Während Afrika heute einer Verurteilung Russlands wegen des Konflikts in der Ukraine skeptischer gegenübersteht, geißelt die westliche Presse die afrikanische „Putinophilie“. Für den Forscher Paul-Simon Handy ist „die Poutinophilie einiger Afrikaner in erster Linie eine Ablehnung des Westens“.
Seit seiner Gründung Die NATO hatte Afrika zu ihrem militärischen Operationsgebiet gemacht. Kwame Nkrumah warnte bereits 1967 davor, dass es in Nordafrika mindestens 17 NATO-Luftstützpunkte, neun Marinestützpunkte, drei Startplätze für Interkontinentalraketen (ICBM) und einen Atomteststandort gebe.
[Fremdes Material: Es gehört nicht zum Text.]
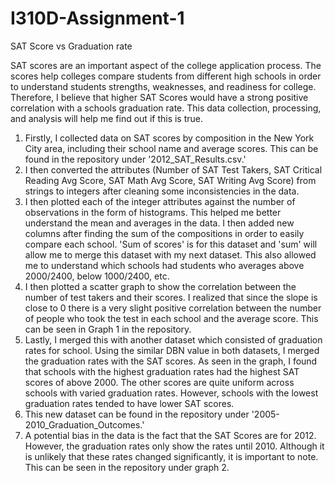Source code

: # I310D-Assignment-1
SAT Score vs Graduation rate

SAT scores are an important aspect of the college application process. The scores help colleges compare students from different high schools in order to understand students strengths, weaknesses, and readiness for college. Therefore, I believe that higher SAT Scores would have a strong positive correlation with a schools graduation rate. This data collection, processing, and analysis will help me find out if this is true.
1. Firstly, I collected data on SAT scores by composition in the New York City area, including their school name and average scores. This can be found in the repository under '2012_SAT_Results.csv.'
2. I then converted the attributes (Number of SAT Test Takers, SAT Critical Reading Avg Score, SAT Math Avg Score, SAT Writing Avg Score) from strings to integers after cleaning some inconsistencies in the data. 
3. I then plotted each of the integer attributes against the number of observations in the form of histograms. This helped me better understand the mean and averages in the data. I then added new columns after finding the sum of the compositions in order to easily compare each school. 'Sum of scores' is for this dataset and 'sum' will allow me to merge this dataset with my next dataset. This also allowed me to understand which schools had students who averages above 2000/2400, below 1000/2400, etc. 
4. I then plotted a scatter graph to show the correlation between the number of test takers and their scores. I realized that since the slope is close to 0 there is a very slight positive correlation between the number of people who took the test in each school and the average score. This can be seen in Graph 1 in the repository.
5. Lastly, I merged this with another dataset which consisted of graduation rates for school. Using the similar DBN value in both datasets, I merged the graduation rates with the SAT scores. As seen in the graph, I found that schools with the highest graduation rates had the highest SAT scores of above 2000. The other scores are quite uniform across schools with varied graduation rates. However, schools with the lowest graduation rates tended to have lower SAT scores.
6. This new dataset can be found in the repository under '2005-2010_Graduation_Outcomes.'
7. A potential bias in the data is the fact that the SAT Scores are for 2012. However, the graduation rates only show the rates until 2010. Although it is unlikely that these rates changed significantly, it is important to note. This can be seen in the repository under graph 2.
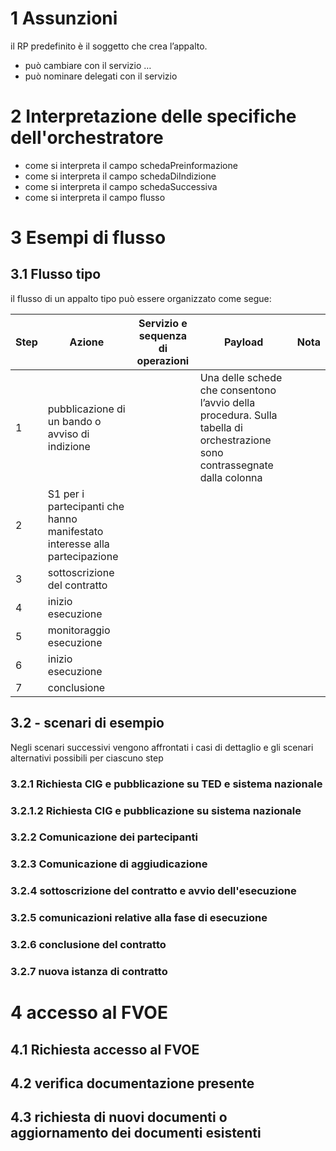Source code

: # 1 Assunzioni

il RP predefinito è il soggetto che crea l’appalto.
- può cambiare con il servizio …
- può nominare delegati con il servizio

# 2 Interpretazione delle specifiche dell'orchestratore
- come si interpreta il campo schedaPreinformazione
- come si interpreta il campo schedaDiIndizione
- come si interpreta il campo schedaSuccessiva
- come si interpreta il campo flusso

# 3 Esempi di flusso
## 3.1 Flusso tipo
il flusso di un appalto tipo può essere organizzato come segue:

| Step | Azione | Servizio e sequenza di operazioni | Payload | Nota |
| ------------- | ------------- | ------------- | ------------- | ------------- |
| 1 | pubblicazione di un bando o avviso di indizione| | Una delle schede che consentono l’avvio della procedura. Sulla tabella di orchestrazione sono contrassegnate dalla colonna||
| 2 | S1 per i partecipanti che hanno manifestato interesse alla partecipazione |||
| 3 |  sottoscrizione del contratto | | | |
| 4 |  inizio esecuzione | | | |
| 5 | monitoraggio esecuzione | | | |
| 6 | inizio esecuzione | | | |
| 7 | conclusione | | | |

## 3.2 - scenari di esempio
Negli scenari successivi vengono affrontati i casi di dettaglio e gli scenari alternativi possibili per ciascuno step

### 3.2.1 Richiesta CIG e pubblicazione su TED e sistema nazionale

### 3.2.1.2 Richiesta CIG e pubblicazione su sistema nazionale

### 3.2.2 Comunicazione dei partecipanti

### 3.2.3 Comunicazione di aggiudicazione

### 3.2.4 sottoscrizione del contratto e avvio dell'esecuzione

### 3.2.5 comunicazioni relative alla fase di esecuzione

### 3.2.6 conclusione del contratto

### 3.2.7 nuova istanza di contratto



# 4 accesso al FVOE
## 4.1 Richiesta accesso al FVOE

## 4.2 verifica documentazione presente

## 4.3 richiesta di nuovi documenti o aggiornamento dei documenti esistenti

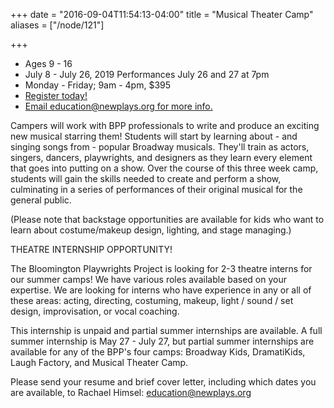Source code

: +++
date = "2016-09-04T11:54:13-04:00"
title = "Musical Theater Camp"
aliases = ["/node/121"]

+++

* Ages 9 - 16
* July 8 - July 26, 2019 Performances July 26 and 27 at 7pm
* Monday - Friday; 9am - 4pm, $395
* [Register today!](https://ivytechbloomington.augusoft.net/index.cfm?method=ClassListing.ClassListingDisplay&int_category_id=6&int_sub_category_id=27&int_catalog_id=)
* [Email education@newplays.org for more info.](mailto:education@newplays.org)

Campers will work with BPP professionals to write and produce an exciting new musical starring them! Students will start by learning about - and singing songs from - popular Broadway musicals. They'll train as actors, singers, dancers, playwrights, and designers as they learn every element that goes into putting on a show. Over the course of this three week camp, students will gain the skills needed to create and perform a show, culminating in a series of performances of their original musical for the general public.

(Please note that backstage opportunities are available for kids who want to learn about costume/makeup design, lighting, and stage managing.)


THEATRE INTERNSHIP OPPORTUNITY!

The Bloomington Playwrights Project is looking for 2-3 theatre interns for our summer camps! We have various roles available based on your expertise. We are looking for interns who have experience in any or all of these areas: acting, directing, costuming, makeup, light / sound / set design, improvisation, or vocal coaching.

This internship is unpaid and partial summer internships are available. A full summer internship is May 27 - July 27, but partial summer internships are available for any of the BPP's four camps: Broadway Kids, DramatiKids, Laugh Factory, and Musical Theater Camp.

Please send your resume and brief cover letter, including which dates you are available, to Rachael Himsel: [education@newplays.org](mailto:education@newplays.org)

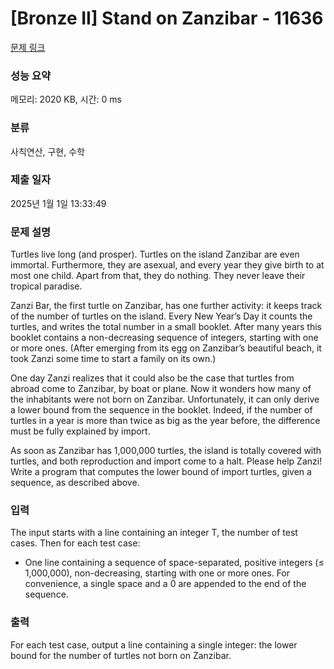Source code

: # [Bronze II] Stand on Zanzibar - 11636 

[문제 링크](https://www.acmicpc.net/problem/11636) 

### 성능 요약

메모리: 2020 KB, 시간: 0 ms

### 분류

사칙연산, 구현, 수학

### 제출 일자

2025년 1월 1일 13:33:49

### 문제 설명

<p>Turtles live long (and prosper). Turtles on the island Zanzibar are even immortal. Furthermore, they are asexual, and every year they give birth to at most one child. Apart from that, they do nothing. They never leave their tropical paradise.</p>

<p>Zanzi Bar, the first turtle on Zanzibar, has one further activity: it keeps track of the number of turtles on the island. Every New Year’s Day it counts the turtles, and writes the total number in a small booklet. After many years this booklet contains a non-decreasing sequence of integers, starting with one or more ones. (After emerging from its egg on Zanzibar’s beautiful beach, it took Zanzi some time to start a family on its own.)</p>

<p>One day Zanzi realizes that it could also be the case that turtles from abroad come to Zanzibar, by boat or plane. Now it wonders how many of the inhabitants were not born on Zanzibar. Unfortunately, it can only derive a lower bound from the sequence in the booklet. Indeed, if the number of turtles in a year is more than twice as big as the year before, the difference must be fully explained by import.</p>

<p>As soon as Zanzibar has 1,000,000 turtles, the island is totally covered with turtles, and both reproduction and import come to a halt. Please help Zanzi! Write a program that computes the lower bound of import turtles, given a sequence, as described above.</p>

### 입력 

 <p>The input starts with a line containing an integer T, the number of test cases. Then for each test case:</p>

<ul>
	<li>One line containing a sequence of space-separated, positive integers (≤ 1,000,000), non-decreasing, starting with one or more ones. For convenience, a single space and a 0 are appended to the end of the sequence.</li>
</ul>

### 출력 

 <p>For each test case, output a line containing a single integer: the lower bound for the number of turtles not born on Zanzibar.</p>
In seinem Buch Handbook of Revolutionary Warfare prangerte Nkrumah auch die Plünderung von Minen im Kongo, Angola, Simbabwe (Rhodesien) und Südafrika zum Bau westlicher Atomwaffen an.
Der Westen gegen den Panafrikanismus
Für den Unabhängigkeitshelden von Bissau-Guinea und Kap Verde, Amílcar Cabral, hätte Portugal, „ein verfaultes Anhängsel des Imperialismus, das am wenigsten entwickelte Land Westeuropas, ohne die Hilfe der NATO, der NATO-Waffen und der NATO niemals drei Kolonialkriege führen können Bomben“.
1960, mitten im Katanga-Krieg zwischen den Lumumbisten und den Katangesen, hatte die NATO Belgien entgegen der Verurteilung durch die UN erlaubt, die Stellungen kongolesischer Soldaten zu bombardieren. Patrice Lumumba geißelte dann diese direkte Einmischung der NATO und die Apathie der UNO. „Jeder hat verstanden, dass ganz Afrika in die Nacht der Niederlage und Knechtschaft fallen wird, wenn der Kongo stirbt. Dies ist wieder einmal der lebende Beweis für die afrikanische Einheit. Dies ist der konkrete Beweis für diese Einheit, ohne die wir angesichts des ungeheuren Appetits des Imperialismus nicht leben könnten. Aber zwischen Sklaverei und Freiheit gibt es keinen Kompromiss“, sagte Lumumba damals.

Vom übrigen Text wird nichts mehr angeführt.